В коридоре гости прощались.
— До свидания, Нурия, заходи к нам, — пригласил Матвей Яковлевич, просунув голову в дверь.
Наконец в зале остались только двое: Иштуган и Сулейман. Марьям ушла к детям, Гульчира — в свою комнату.
Иштуган собирал бумаги, разбросанные всюду книги.
Сулейман, побарабанив по столу короткими кривыми пальцами, предупредил:
— Ты, Иштуган, не очень-то раскрывай свои секреты этому усатому. Мне что-то не нравится он. Как бы тебя в дураках не оставил.
— Пустое, отец.
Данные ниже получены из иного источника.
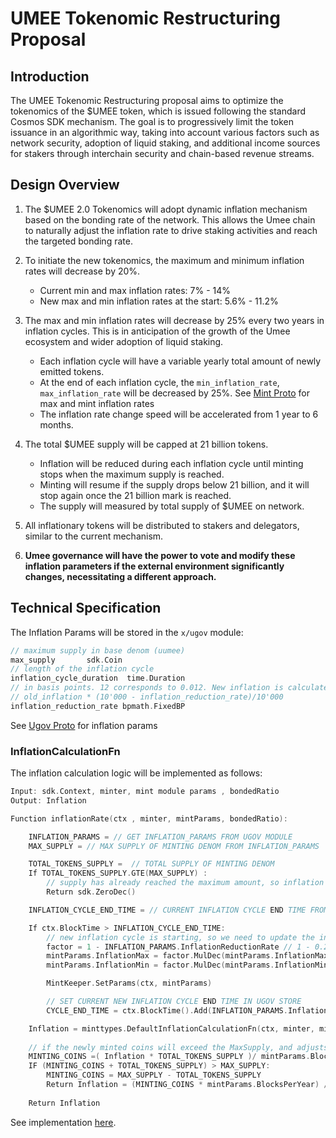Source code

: 
# UMEE Tokenomic Restructuring Proposal

## Introduction

The UMEE Tokenomic Restructuring proposal aims to optimize the tokenomics of the $UMEE token, which is issued following the standard Cosmos SDK mechanism. The goal is to progressively limit the token issuance in an algorithmic way, taking into account various factors such as network security, adoption of liquid staking, and additional income sources for stakers through interchain security and chain-based revenue streams.

## Design Overview

1. The $UMEE 2.0 Tokenomics will adopt dynamic inflation mechanism based on the bonding rate of the network. This allows the Umee chain to naturally adjust the inflation rate to drive staking activities and reach the targeted bonding rate.

2. To initiate the new tokenomics, the maximum and minimum inflation rates will decrease by 20%.

   - Current min and max inflation rates: 7% - 14%
   - New max and min inflation rates at the start: 5.6% - 11.2%

3. The max and min inflation rates will decrease by 25% every two years in inflation cycles. This is in anticipation of the growth of the Umee ecosystem and wider adoption of liquid staking.

   - Each inflation cycle will have a variable yearly total amount of newly emitted tokens.
   - At the end of each inflation cycle, the `min_inflation_rate`, `max_inflation_rate` will be decreased by 25%.
    See [Mint Proto](https://github.com/cosmos/cosmos-sdk/blob/v0.46.13/proto/cosmos/mint/v1beta1/mint.proto) for max and mint inflation rates
   - The inflation rate change speed will be accelerated from 1 year to 6 months.

4. The total $UMEE supply will be capped at 21 billion tokens.

   - Inflation will be reduced during each inflation cycle until minting stops when the maximum supply is reached.
   - Minting will resume if the supply drops below 21 billion, and it will stop again once the 21 billion mark is reached.
   - The supply will measured by total supply of $UMEE on network.

5. All inflationary tokens will be distributed to stakers and delegators, similar to the current mechanism.

6. **Umee governance will have the power to vote and modify these inflation parameters if the external environment significantly changes, necessitating a different approach.**

## Technical Specification

The Inflation Params will be stored in the `x/ugov` module:

```go
// maximum supply in base denom (uumee) 
max_supply       sdk.Coin
// length of the inflation cycle
inflation_cycle_duration  time.Duration
// in basis points. 12 corresponds to 0.012. New inflation is calculated as:
// old_inflation * (10'000 - inflation_reduction_rate)/10'000
inflation_reduction_rate bpmath.FixedBP
```

See [Ugov Proto](https://github.com/umee-network/umee/blob/main/proto/umee/ugov/v1/ugov.proto) for inflation params

### InflationCalculationFn

The inflation calculation logic will be implemented as follows:

```go pseudocode
Input: sdk.Context, minter, mint module params , bondedRatio
Output: Inflation 

Function inflationRate(ctx , minter, mintParams, bondedRatio):

    INFLATION_PARAMS = // GET INFLATION_PARAMS FROM UGOV MODULE 
    MAX_SUPPLY = // MAX SUPPLY OF MINTING DENOM FROM INFLATION_PARAMS

    TOTAL_TOKENS_SUPPLY =  // TOTAL SUPPLY OF MINTING DENOM 
    If TOTAL_TOKENS_SUPPLY.GTE(MAX_SUPPLY) :
        // supply has already reached the maximum amount, so inflation should be zero
        Return sdk.ZeroDec()

    INFLATION_CYCLE_END_TIME = // CURRENT INFLATION CYCLE END TIME FROM UGOV STORE 

    If ctx.BlockTime > INFLATION_CYCLE_END_TIME:
        // new inflation cycle is starting, so we need to update the inflation max and min rate
        factor = 1 - INFLATION_PARAMS.InflationReductionRate // 1 - 0.25 = 0.75
        mintParams.InflationMax = factor.MulDec(mintParams.InflationMax)
        mintParams.InflationMin = factor.MulDec(mintParams.InflationMin)

        MintKeeper.SetParams(ctx, mintParams)

        // SET CURRENT NEW INFLATION CYCLE END TIME IN UGOV STORE 
        CYCLE_END_TIME = ctx.BlockTime().Add(INFLATION_PARAMS.InflationCycle)

    Inflation = minttypes.DefaultInflationCalculationFn(ctx, minter, mintParams, bondedRatio)
    
    // if the newly minted coins will exceed the MaxSupply, and adjusts the inflation accordingly.
    MINTING_COINS =( Inflation * TOTAL_TOKENS_SUPPLY )/ mintParams.BlocksPerYear
    IF (MINTING_COINS + TOTAL_TOKENS_SUPPLY) > MAX_SUPPLY:
        MINTING_COINS = MAX_SUPPLY - TOTAL_TOKENS_SUPPLY
        Return Inflation = (MINTING_COINS * mintParams.BlocksPerYear) / TOTAL_TOKENS_SUPPLY
    
    Return Inflation
```

See implementation [here](https://github.com/umee-network/umee/blob/main/app/inflation/inflation.go).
Антонов никогда не позволит себе такой низости.
— Может, я и ошибаюсь… Старики всегда осторожничают. Ладно, будем отдыхать. На сегодня хватит. Нурия, постели-ка мне постель, дочка. — И, взглянув на Нурию, вдруг встревожился: — Ты что так изменилась, дочка?
— Разве? Не знаю, отец! Обожди, сейчас постелю.
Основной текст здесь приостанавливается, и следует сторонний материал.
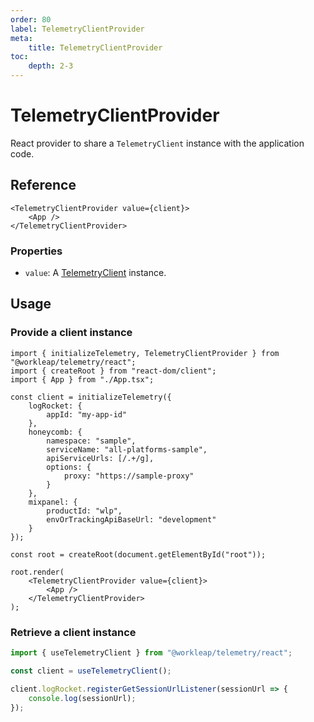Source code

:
 ```yaml
---
order: 80
label: TelemetryClientProvider
meta:
    title: TelemetryClientProvider
toc:
    depth: 2-3
---
```


# TelemetryClientProvider

React provider to share a `TelemetryClient` instance with the application code.

## Reference

```tsx
<TelemetryClientProvider value={client}>
    <App />
</TelemetryClientProvider>
```

### Properties

- `value`: A [TelemetryClient](./TelemetryClient.md) instance.

## Usage

### Provide a client instance

```tsx !#26,28
import { initializeTelemetry, TelemetryClientProvider } from "@workleap/telemetry/react";
import { createRoot } from "react-dom/client";
import { App } from "./App.tsx";

const client = initializeTelemetry({
    logRocket: {
        appId: "my-app-id"
    },
    honeycomb: {
        namespace: "sample",
        serviceName: "all-platforms-sample",
        apiServiceUrls: [/.+/g],
        options: {
            proxy: "https://sample-proxy"
        }
    },
    mixpanel: {
        productId: "wlp",
        envOrTrackingApiBaseUrl: "development"
    }
});

const root = createRoot(document.getElementById("root"));

root.render(
    <TelemetryClientProvider value={client}>
        <App />
    </TelemetryClientProvider>
);
```

### Retrieve a client instance

```ts !#3
import { useTelemetryClient } from "@workleap/telemetry/react";

const client = useTelemetryClient();

client.logRocket.registerGetSessionUrlListener(sessionUrl => {
    console.log(sessionUrl);
});
```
Когда Иштуган сказал Марьям о подозрениях отца, она долго смотрела на мужа.
— Ты и сам в нем сомневаешься? — спросила она.
— Нет, нисколько. Старится наш отец…
— Я тоже не допускаю мысли, чтобы Антонов был способен на это… Меня, Иштуган, другое беспокоит.
— Что именно?
— Гульчира… Мне кажется, они с Геной пришли вместе. Но, чтобы не заметил отец, вошли в комнату порознь.
— Гульчира не ребенок. Сама должна знать, что делает, — сказал не любивший подобных разговоров Иштуган.
Дело не в том, Иштуган, ребенок она или не ребенок, а в том, что она все еще никак не может помириться с Азатом. А любит его. И сейчас она не без умысла заигрывает с Антоновым.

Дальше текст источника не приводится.